If you've been working for a while, you have a number of people who could be references for you: colleagues, project managers, managers. All of these are people who know what you've done.
So, how do you choose references?
- Make sure your reference can talk on the phone. If you select someone who hates talking on the phone, you are not going to get a good reference. It doesn't matter what they say, if they ‘um' and ‘err' and sound slow to respond, you will not get the reference you need.
- Choose someone who can talk about the value of your work. If you select someone who says, “Oh, yes, Tim worked here,” and stops, what good is that? Even saying, “Tim was our release engineer,” does not show your value. Contrast that with this: “Tim worked on my project for six months. In that time, he showed me the value of continuous integration. He helped influence all the other developers into doing continuous integration. I don't know how we would have finished the project when we did without his nudging and cajoling us into it.”
- Choose at least one manager and a couple of colleagues. If you've had multiple jobs, ask several peers and managers. Once you have two or three managers and two peers, you're set.
If you haven't worked in the field long enough to have that many references, ask your managers wherever you worked before you got into the field. You want to ask managers who can attest to your reliability and value.

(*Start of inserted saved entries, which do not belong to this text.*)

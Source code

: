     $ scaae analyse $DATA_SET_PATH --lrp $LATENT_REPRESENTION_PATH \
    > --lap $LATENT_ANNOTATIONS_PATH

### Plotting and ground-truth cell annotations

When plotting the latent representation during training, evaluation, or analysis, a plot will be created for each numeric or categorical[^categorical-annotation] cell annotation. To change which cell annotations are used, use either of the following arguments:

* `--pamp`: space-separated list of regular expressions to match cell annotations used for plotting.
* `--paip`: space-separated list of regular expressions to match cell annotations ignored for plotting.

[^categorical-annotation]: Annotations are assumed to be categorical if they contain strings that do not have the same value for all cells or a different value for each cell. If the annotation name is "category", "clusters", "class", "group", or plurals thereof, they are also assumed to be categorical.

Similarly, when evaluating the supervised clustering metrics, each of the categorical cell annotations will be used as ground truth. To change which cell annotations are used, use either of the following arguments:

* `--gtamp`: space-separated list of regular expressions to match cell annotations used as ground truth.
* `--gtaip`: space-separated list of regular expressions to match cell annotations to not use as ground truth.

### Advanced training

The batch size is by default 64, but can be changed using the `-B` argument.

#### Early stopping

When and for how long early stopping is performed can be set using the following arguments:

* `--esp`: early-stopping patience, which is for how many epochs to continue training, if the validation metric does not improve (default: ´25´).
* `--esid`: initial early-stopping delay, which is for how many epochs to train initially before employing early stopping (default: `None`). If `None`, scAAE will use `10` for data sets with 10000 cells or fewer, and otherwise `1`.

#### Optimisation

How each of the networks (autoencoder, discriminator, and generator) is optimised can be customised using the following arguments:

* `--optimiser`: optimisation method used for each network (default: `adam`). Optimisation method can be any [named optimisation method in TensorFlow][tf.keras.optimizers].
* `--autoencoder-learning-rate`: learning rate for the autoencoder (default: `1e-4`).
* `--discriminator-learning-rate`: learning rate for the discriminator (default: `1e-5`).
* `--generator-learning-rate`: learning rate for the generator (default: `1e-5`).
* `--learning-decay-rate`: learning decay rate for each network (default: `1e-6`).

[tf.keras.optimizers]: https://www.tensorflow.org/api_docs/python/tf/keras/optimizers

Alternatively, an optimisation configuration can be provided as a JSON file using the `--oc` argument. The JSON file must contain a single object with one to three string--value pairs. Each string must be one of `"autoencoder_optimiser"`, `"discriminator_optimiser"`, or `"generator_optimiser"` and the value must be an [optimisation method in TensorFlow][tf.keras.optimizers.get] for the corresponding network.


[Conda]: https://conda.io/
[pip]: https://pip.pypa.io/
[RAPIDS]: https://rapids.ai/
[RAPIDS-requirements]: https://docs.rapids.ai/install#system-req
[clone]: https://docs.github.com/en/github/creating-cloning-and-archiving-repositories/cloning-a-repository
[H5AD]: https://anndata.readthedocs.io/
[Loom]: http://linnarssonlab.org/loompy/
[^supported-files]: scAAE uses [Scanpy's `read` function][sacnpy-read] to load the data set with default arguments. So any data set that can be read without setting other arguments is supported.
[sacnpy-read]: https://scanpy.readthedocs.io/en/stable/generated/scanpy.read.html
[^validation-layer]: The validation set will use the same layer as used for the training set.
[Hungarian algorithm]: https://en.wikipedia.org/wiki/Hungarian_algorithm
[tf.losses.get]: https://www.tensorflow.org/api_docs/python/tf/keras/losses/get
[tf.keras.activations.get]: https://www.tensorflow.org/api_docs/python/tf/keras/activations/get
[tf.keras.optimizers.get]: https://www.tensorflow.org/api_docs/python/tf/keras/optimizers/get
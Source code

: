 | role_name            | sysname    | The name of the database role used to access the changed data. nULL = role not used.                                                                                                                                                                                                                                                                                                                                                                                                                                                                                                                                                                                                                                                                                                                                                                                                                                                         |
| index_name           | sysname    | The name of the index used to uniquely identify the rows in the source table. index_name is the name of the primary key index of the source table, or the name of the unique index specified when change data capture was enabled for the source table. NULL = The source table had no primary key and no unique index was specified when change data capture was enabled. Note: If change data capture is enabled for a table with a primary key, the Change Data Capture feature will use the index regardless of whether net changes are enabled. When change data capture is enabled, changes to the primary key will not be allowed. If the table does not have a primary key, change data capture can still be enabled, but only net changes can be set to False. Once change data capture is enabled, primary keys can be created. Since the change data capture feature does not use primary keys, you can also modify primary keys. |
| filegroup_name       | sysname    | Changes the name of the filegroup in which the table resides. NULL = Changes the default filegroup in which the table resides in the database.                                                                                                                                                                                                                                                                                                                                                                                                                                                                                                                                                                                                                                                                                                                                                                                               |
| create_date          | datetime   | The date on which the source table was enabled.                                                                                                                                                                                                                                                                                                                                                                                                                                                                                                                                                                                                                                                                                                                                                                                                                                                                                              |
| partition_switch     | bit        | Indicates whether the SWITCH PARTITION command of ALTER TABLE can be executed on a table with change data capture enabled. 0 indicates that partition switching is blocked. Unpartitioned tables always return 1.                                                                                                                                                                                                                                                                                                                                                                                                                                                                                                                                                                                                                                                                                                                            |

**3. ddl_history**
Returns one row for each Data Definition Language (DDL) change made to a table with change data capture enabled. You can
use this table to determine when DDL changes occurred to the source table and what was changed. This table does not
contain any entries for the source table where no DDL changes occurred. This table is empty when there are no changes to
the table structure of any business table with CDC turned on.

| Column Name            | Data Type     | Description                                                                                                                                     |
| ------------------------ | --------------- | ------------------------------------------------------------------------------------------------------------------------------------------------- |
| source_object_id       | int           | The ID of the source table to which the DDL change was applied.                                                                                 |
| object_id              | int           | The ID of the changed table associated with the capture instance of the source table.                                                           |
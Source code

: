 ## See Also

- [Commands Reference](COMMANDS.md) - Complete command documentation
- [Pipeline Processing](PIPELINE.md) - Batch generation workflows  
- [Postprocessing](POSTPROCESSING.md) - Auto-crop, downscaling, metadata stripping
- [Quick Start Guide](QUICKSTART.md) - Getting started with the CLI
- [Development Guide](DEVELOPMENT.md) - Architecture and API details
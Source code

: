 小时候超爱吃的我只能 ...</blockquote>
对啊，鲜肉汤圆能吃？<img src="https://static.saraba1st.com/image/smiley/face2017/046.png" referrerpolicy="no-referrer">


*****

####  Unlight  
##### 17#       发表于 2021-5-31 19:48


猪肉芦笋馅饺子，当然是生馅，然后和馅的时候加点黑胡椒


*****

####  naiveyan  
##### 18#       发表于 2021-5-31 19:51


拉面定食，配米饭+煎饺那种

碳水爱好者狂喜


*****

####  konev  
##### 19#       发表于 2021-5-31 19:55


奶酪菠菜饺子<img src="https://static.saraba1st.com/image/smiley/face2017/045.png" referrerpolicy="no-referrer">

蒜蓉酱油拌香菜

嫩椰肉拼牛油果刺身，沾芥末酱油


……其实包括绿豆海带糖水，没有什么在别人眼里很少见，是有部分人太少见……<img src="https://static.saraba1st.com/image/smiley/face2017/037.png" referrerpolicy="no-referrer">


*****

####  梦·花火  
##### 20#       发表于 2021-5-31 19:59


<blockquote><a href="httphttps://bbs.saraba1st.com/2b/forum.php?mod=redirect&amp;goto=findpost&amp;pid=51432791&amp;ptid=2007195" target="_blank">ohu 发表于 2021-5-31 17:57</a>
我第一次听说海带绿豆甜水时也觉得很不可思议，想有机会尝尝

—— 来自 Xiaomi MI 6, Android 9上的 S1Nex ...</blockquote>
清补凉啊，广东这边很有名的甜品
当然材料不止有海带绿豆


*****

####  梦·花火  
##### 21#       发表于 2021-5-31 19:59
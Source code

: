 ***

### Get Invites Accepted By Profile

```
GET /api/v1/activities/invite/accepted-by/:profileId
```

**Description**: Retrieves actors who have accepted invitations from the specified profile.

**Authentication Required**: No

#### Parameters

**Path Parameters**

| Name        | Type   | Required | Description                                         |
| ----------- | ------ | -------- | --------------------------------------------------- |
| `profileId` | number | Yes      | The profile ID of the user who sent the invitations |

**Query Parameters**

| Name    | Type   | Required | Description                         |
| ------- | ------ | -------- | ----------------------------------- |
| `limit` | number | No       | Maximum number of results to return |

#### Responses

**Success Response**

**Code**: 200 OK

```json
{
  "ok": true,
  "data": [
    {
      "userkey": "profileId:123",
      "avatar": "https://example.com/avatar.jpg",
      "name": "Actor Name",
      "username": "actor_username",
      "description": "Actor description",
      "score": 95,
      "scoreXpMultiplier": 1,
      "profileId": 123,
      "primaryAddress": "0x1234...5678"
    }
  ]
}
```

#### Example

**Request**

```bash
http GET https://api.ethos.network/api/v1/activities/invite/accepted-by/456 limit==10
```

All of these ideas require that you stay in touch with people at previous jobs. You don't have to have long conversations every week. Touch base with these folks every 3-6 months, so they don't forget you. You can even remind them you're staying in touch because you enjoyed working with them and that they'd agreed to be a reference.
Remember, these people are doing you a favor. Choose them carefully, prepare them, and don't forget to thank them.